§ **What you have to do**
In the data below, the answer is the run of lines from the line containing "(5)等待客戶端連線 accept()" through the line containing "- Fourth, Bayesian", both included; print it exactly and nothing else.

Data to use section start

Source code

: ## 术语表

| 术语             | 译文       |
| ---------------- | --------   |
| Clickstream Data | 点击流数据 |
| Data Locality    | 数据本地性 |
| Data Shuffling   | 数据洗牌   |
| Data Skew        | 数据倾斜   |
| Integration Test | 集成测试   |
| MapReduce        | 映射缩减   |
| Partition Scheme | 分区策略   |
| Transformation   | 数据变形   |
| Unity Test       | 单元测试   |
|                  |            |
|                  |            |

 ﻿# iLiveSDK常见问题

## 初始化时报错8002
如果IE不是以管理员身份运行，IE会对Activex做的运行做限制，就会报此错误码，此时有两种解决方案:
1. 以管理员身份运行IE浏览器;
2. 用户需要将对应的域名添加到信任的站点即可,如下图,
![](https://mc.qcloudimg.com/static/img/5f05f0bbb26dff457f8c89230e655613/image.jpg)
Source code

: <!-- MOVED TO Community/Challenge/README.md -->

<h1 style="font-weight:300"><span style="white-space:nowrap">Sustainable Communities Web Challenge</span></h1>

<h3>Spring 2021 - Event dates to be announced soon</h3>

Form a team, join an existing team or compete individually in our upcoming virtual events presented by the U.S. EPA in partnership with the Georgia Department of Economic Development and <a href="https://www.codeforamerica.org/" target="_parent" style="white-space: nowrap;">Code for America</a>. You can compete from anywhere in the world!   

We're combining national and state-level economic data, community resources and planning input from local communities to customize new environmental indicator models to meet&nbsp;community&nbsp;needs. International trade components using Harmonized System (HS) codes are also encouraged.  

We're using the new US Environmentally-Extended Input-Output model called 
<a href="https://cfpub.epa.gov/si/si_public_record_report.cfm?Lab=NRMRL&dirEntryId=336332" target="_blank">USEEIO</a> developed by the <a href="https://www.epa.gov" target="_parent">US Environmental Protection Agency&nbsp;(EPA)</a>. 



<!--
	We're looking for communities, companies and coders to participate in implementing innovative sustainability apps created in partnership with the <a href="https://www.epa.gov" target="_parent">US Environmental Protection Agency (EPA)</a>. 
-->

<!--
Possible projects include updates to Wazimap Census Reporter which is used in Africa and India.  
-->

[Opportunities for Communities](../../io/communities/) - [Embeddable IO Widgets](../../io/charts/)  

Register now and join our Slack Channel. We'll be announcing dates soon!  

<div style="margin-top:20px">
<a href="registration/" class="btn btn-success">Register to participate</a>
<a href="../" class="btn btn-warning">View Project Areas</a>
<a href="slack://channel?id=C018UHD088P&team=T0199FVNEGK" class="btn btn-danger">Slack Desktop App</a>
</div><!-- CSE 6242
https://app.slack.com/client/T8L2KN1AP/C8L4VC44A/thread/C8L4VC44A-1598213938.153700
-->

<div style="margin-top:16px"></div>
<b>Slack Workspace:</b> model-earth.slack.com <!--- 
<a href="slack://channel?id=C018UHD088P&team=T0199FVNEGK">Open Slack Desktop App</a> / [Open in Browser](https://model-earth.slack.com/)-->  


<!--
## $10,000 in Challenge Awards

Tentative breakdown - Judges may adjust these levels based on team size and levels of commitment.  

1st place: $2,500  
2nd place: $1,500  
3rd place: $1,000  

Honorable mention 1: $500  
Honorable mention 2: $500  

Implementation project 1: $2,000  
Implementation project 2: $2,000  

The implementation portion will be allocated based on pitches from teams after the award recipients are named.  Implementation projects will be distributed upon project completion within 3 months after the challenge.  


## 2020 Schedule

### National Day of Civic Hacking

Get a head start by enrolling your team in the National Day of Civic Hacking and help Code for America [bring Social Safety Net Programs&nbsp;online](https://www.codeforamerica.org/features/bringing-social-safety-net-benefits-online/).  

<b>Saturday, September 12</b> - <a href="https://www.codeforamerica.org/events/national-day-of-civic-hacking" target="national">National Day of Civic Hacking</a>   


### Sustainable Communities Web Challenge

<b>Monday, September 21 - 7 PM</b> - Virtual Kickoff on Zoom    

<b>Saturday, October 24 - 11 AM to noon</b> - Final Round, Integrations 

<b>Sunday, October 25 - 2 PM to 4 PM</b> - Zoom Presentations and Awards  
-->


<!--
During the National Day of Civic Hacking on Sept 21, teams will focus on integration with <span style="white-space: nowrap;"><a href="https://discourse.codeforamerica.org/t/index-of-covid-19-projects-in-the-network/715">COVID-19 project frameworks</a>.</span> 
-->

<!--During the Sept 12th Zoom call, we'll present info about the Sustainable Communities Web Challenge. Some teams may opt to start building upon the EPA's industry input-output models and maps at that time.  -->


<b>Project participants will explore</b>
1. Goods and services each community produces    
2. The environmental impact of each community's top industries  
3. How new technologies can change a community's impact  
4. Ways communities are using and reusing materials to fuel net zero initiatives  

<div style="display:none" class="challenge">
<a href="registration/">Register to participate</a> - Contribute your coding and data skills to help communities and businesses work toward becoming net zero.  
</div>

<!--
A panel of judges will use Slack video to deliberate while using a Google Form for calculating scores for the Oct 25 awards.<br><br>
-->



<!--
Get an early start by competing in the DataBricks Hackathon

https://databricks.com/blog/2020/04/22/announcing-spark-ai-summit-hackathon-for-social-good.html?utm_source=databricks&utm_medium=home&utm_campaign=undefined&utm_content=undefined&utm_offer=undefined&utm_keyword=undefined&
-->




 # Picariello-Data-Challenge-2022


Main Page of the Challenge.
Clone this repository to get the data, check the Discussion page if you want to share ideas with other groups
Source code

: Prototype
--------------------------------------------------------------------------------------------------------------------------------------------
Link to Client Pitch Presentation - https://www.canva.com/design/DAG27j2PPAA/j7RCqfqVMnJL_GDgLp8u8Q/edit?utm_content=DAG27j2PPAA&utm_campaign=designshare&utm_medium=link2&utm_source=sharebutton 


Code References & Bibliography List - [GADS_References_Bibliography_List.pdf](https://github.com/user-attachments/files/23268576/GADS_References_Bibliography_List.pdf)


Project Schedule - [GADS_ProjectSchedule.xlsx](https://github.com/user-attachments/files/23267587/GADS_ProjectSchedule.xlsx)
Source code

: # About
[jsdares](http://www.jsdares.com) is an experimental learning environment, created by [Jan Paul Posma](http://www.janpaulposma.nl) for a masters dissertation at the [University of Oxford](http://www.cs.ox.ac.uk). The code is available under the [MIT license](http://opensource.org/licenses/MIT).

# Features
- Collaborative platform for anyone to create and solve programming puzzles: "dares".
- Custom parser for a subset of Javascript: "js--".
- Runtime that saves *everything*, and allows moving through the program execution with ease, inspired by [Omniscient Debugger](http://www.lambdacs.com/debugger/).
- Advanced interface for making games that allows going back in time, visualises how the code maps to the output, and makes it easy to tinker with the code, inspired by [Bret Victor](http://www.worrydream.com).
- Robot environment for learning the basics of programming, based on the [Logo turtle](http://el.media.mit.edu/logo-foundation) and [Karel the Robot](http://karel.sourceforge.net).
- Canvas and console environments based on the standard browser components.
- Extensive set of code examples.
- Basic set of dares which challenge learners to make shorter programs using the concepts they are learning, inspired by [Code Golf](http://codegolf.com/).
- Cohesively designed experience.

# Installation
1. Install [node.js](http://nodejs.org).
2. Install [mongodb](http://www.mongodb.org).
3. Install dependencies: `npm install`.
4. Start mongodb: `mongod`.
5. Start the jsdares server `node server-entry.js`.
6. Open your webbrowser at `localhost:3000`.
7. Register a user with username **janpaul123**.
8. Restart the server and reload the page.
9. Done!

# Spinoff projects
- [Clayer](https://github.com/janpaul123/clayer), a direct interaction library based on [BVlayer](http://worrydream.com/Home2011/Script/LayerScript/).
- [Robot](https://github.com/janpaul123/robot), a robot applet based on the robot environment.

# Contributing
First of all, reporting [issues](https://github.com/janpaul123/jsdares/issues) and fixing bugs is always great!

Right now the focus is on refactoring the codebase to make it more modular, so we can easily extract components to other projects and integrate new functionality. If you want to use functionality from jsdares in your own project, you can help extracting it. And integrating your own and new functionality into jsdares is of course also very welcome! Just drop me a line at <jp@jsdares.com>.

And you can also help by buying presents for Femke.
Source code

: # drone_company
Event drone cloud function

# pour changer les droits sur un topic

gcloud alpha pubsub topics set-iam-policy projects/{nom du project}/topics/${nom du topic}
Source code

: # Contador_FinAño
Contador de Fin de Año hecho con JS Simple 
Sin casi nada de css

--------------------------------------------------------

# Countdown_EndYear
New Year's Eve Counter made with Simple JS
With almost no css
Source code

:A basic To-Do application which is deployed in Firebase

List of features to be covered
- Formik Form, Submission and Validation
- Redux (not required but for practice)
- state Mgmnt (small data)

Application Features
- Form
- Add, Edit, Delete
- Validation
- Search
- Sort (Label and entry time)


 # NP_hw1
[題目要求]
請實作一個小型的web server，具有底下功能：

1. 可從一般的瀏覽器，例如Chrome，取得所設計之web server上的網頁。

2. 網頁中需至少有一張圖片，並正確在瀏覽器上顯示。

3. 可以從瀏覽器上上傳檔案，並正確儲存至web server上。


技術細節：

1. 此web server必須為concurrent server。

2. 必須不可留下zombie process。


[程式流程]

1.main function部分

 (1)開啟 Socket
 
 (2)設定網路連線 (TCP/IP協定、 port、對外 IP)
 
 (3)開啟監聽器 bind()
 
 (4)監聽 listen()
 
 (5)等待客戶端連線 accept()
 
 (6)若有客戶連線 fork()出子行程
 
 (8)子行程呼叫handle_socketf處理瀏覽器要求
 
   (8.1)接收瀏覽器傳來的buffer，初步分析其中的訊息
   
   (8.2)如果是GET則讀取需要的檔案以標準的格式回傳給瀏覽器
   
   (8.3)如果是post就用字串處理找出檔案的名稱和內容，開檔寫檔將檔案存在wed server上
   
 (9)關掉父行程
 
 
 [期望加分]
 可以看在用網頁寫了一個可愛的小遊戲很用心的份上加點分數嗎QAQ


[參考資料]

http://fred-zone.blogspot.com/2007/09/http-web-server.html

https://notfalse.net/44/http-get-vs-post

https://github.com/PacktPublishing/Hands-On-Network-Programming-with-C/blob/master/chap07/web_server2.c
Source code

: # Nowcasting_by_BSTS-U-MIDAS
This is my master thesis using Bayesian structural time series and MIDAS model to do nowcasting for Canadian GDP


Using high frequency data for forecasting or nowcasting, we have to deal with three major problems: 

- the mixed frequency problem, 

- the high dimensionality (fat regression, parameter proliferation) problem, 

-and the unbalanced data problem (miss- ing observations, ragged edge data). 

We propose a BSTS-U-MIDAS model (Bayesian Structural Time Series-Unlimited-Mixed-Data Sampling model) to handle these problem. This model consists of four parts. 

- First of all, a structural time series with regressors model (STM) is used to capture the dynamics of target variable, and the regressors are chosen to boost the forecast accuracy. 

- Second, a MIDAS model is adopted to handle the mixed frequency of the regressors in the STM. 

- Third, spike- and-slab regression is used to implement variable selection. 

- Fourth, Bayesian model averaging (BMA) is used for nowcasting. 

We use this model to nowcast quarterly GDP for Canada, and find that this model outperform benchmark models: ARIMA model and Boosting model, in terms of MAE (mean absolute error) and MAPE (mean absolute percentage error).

Data to use section end

§ **Expected output**
 (5)等待客戶端連線 accept()
 
 (6)若有客戶連線 fork()出子行程
 
 (8)子行程呼叫handle_socketf處理瀏覽器要求
 
   (8.1)接收瀏覽器傳來的buffer，初步分析其中的訊息
   
   (8.2)如果是GET則讀取需要的檔案以標準的格式回傳給瀏覽器
   
   (8.3)如果是post就用字串處理找出檔案的名稱和內容，開檔寫檔將檔案存在wed server上
   
 (9)關掉父行程
 
 
 [期望加分]
 可以看在用網頁寫了一個可愛的小遊戲很用心的份上加點分數嗎QAQ


[參考資料]

http://fred-zone.blogspot.com/2007/09/http-web-server.html

https://notfalse.net/44/http-get-vs-post

https://github.com/PacktPublishing/Hands-On-Network-Programming-with-C/blob/master/chap07/web_server2.c
Source code

: # Nowcasting_by_BSTS-U-MIDAS
This is my master thesis using Bayesian structural time series and MIDAS model to do nowcasting for Canadian GDP


Using high frequency data for forecasting or nowcasting, we have to deal with three major problems: 

- the mixed frequency problem, 

- the high dimensionality (fat regression, parameter proliferation) problem, 

-and the unbalanced data problem (miss- ing observations, ragged edge data). 

We propose a BSTS-U-MIDAS model (Bayesian Structural Time Series-Unlimited-Mixed-Data Sampling model) to handle these problem. This model consists of four parts. 

- First of all, a structural time series with regressors model (STM) is used to capture the dynamics of target variable, and the regressors are chosen to boost the forecast accuracy. 

- Second, a MIDAS model is adopted to handle the mixed frequency of the regressors in the STM. 

- Third, spike- and-slab regression is used to implement variable selection. 

- Fourth, Bayesian model averaging (BMA) is used for nowcasting. 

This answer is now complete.